» Task goal: For the data that follows, return each line unchanged and drop the pictures.

» Given information:

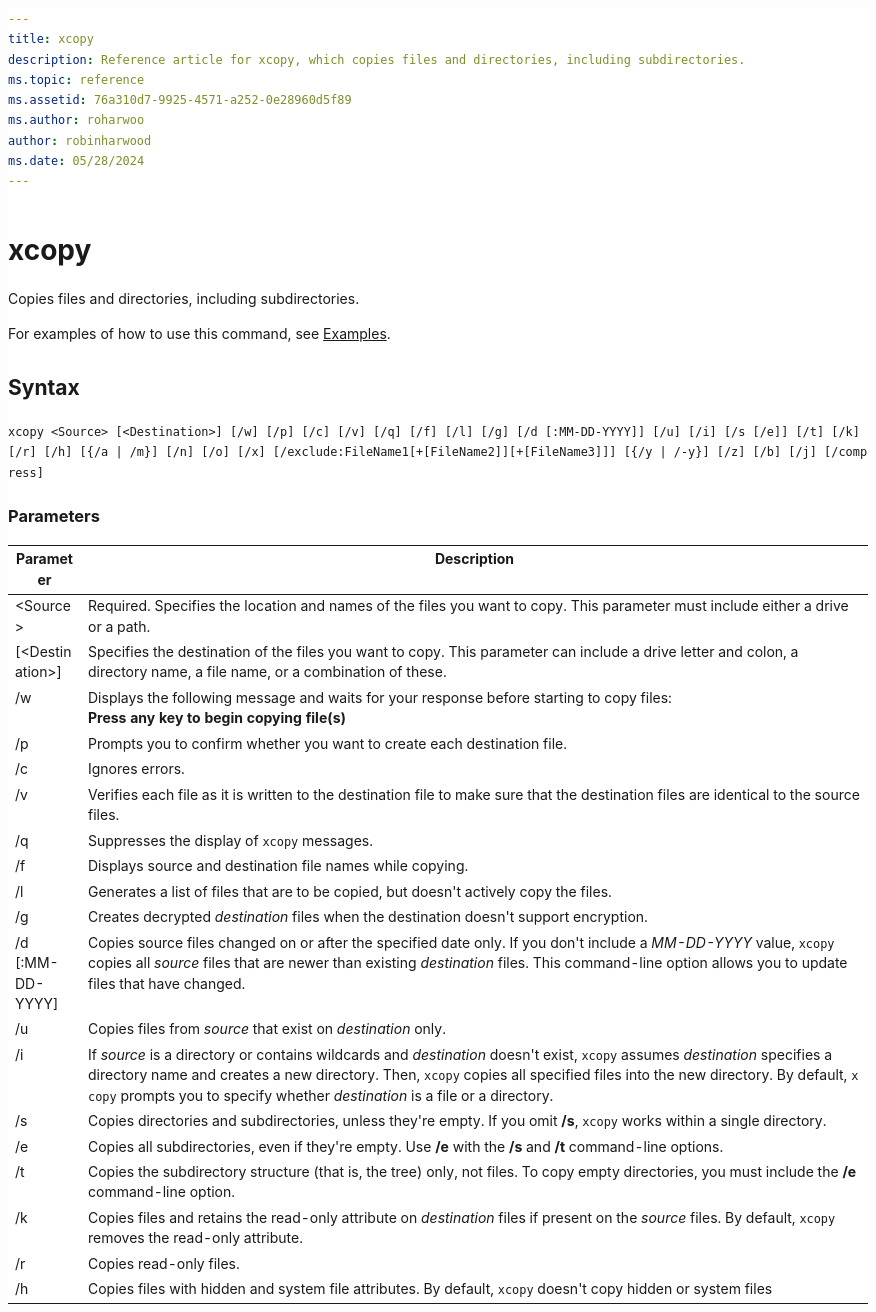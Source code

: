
 ```yaml
---
title: xcopy
description: Reference article for xcopy, which copies files and directories, including subdirectories.
ms.topic: reference
ms.assetid: 76a310d7-9925-4571-a252-0e28960d5f89
ms.author: roharwoo
author: robinharwood
ms.date: 05/28/2024
---
```


# xcopy

Copies files and directories, including subdirectories.

For examples of how to use this command, see [Examples](#examples).

## Syntax

```
xcopy <Source> [<Destination>] [/w] [/p] [/c] [/v] [/q] [/f] [/l] [/g] [/d [:MM-DD-YYYY]] [/u] [/i] [/s [/e]] [/t] [/k] [/r] [/h] [{/a | /m}] [/n] [/o] [/x] [/exclude:FileName1[+[FileName2]][+[FileName3]]] [{/y | /-y}] [/z] [/b] [/j] [/compress]
```

### Parameters

|Parameter|Description|
|---------|-----------|
|\<Source>|Required. Specifies the location and names of the files you want to copy. This parameter must include either a drive or a path.|
|[\<Destination>]|Specifies the destination of the files you want to copy. This parameter can include a drive letter and colon, a directory name, a file name, or a combination of these.|
|/w|Displays the following message and waits for your response before starting to copy files:</br>**Press any key to begin copying file(s)**|
|/p|Prompts you to confirm whether you want to create each destination file.|
|/c|Ignores errors.|
|/v|Verifies each file as it is written to the destination file to make sure that the destination files are identical to the source files.|
|/q|Suppresses the display of `xcopy` messages.|
|/f|Displays source and destination file names while copying.|
|/l|Generates a list of files that are to be copied, but doesn't actively copy the files.|
|/g|Creates decrypted _destination_ files when the destination doesn't support encryption.|
|/d [:MM-DD-YYYY]|Copies source files changed on or after the specified date only. If you don't include a *MM-DD-YYYY* value, `xcopy` copies all _source_ files that are newer than existing _destination_ files. This command-line option allows you to update files that have changed.|
|/u|Copies files from _source_ that exist on _destination_ only.|
|/i|If _source_ is a directory or contains wildcards and _destination_ doesn't exist, `xcopy` assumes _destination_ specifies a directory name and creates a new directory. Then, `xcopy` copies all specified files into the new directory. By default, `xcopy` prompts you to specify whether _destination_ is a file or a directory.|
|/s|Copies directories and subdirectories, unless they're empty. If you omit **/s**, `xcopy` works within a single directory.|
|/e|Copies all subdirectories, even if they're empty. Use **/e** with the **/s** and **/t** command-line options.|
|/t|Copies the subdirectory structure (that is, the tree) only, not files. To copy empty directories, you must include the **/e** command-line option.|
|/k|Copies files and retains the read-only attribute on _destination_ files if present on the _source_ files. By default, `xcopy` removes the read-only attribute.|
|/r|Copies read-only files.|
|/h|Copies files with hidden and system file attributes. By default, `xcopy` doesn't copy hidden or system files|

» Task result:
Source code

:
 ```yaml
---
title: xcopy
description: Reference article for xcopy, which copies files and directories, including subdirectories.
ms.topic: reference
ms.assetid: 76a310d7-9925-4571-a252-0e28960d5f89
ms.author: roharwoo
author: robinharwood
ms.date: 05/28/2024
---
```


# xcopy

Copies files and directories, including subdirectories.

For examples of how to use this command, see [Examples](#examples).

## Syntax

```
xcopy <Source> [<Destination>] [/w] [/p] [/c] [/v] [/q] [/f] [/l] [/g] [/d [:MM-DD-YYYY]] [/u] [/i] [/s [/e]] [/t] [/k] [/r] [/h] [{/a | /m}] [/n] [/o] [/x] [/exclude:FileName1[+[FileName2]][+[FileName3]]] [{/y | /-y}] [/z] [/b] [/j] [/compress]
```

### Parameters

|Parameter|Description|
|---------|-----------|
|\<Source>|Required. Specifies the location and names of the files you want to copy. This parameter must include either a drive or a path.|
|[\<Destination>]|Specifies the destination of the files you want to copy. This parameter can include a drive letter and colon, a directory name, a file name, or a combination of these.|
|/w|Displays the following message and waits for your response before starting to copy files:</br>**Press any key to begin copying file(s)**|
|/p|Prompts you to confirm whether you want to create each destination file.|
|/c|Ignores errors.|
|/v|Verifies each file as it is written to the destination file to make sure that the destination files are identical to the source files.|
|/q|Suppresses the display of `xcopy` messages.|
|/f|Displays source and destination file names while copying.|
|/l|Generates a list of files that are to be copied, but doesn't actively copy the files.|
|/g|Creates decrypted _destination_ files when the destination doesn't support encryption.|
|/d [:MM-DD-YYYY]|Copies source files changed on or after the specified date only. If you don't include a *MM-DD-YYYY* value, `xcopy` copies all _source_ files that are newer than existing _destination_ files. This command-line option allows you to update files that have changed.|
|/u|Copies files from _source_ that exist on _destination_ only.|
|/i|If _source_ is a directory or contains wildcards and _destination_ doesn't exist, `xcopy` assumes _destination_ specifies a directory name and creates a new directory. Then, `xcopy` copies all specified files into the new directory. By default, `xcopy` prompts you to specify whether _destination_ is a file or a directory.|
|/s|Copies directories and subdirectories, unless they're empty. If you omit **/s**, `xcopy` works within a single directory.|
|/e|Copies all subdirectories, even if they're empty. Use **/e** with the **/s** and **/t** command-line options.|
|/t|Copies the subdirectory structure (that is, the tree) only, not files. To copy empty directories, you must include the **/e** command-line option.|
|/k|Copies files and retains the read-only attribute on _destination_ files if present on the _source_ files. By default, `xcopy` removes the read-only attribute.|
|/r|Copies read-only files.|
|/h|Copies files with hidden and system file attributes. By default, `xcopy` doesn't copy hidden or system files|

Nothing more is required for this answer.